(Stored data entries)
========================

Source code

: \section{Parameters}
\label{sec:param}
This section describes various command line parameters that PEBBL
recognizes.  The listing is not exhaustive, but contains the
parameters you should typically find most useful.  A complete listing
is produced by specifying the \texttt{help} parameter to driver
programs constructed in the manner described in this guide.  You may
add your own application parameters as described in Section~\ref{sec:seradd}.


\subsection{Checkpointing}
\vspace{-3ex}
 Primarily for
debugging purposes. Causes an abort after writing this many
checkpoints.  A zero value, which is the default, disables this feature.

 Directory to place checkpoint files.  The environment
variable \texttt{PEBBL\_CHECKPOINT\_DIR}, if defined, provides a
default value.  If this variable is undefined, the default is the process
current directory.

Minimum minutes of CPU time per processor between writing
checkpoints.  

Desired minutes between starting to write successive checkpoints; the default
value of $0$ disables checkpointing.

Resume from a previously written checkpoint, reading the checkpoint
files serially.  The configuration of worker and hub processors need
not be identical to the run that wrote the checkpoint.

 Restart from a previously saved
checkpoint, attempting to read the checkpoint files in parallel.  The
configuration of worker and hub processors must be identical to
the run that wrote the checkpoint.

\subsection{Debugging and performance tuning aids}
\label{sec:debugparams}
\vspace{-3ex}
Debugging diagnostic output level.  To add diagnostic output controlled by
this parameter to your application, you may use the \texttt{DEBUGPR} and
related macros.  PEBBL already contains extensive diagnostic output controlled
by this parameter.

========================

▶ [Exercise]: The lines from the beginning of the records through the line containing "Directory to place" should be reproduced exactly. Include nothing else.

▶ [Answer for the task]:
Source code

: \section{Parameters}
\label{sec:param}
This section describes various command line parameters that PEBBL
recognizes.  The listing is not exhaustive, but contains the
parameters you should typically find most useful.  A complete listing
is produced by specifying the \texttt{help} parameter to driver
programs constructed in the manner described in this guide.  You may
add your own application parameters as described in Section~\ref{sec:seradd}.


\subsection{Checkpointing}
\vspace{-3ex}
 Primarily for
debugging purposes. Causes an abort after writing this many
checkpoints.  A zero value, which is the default, disables this feature.

 Directory to place checkpoint files.  The environment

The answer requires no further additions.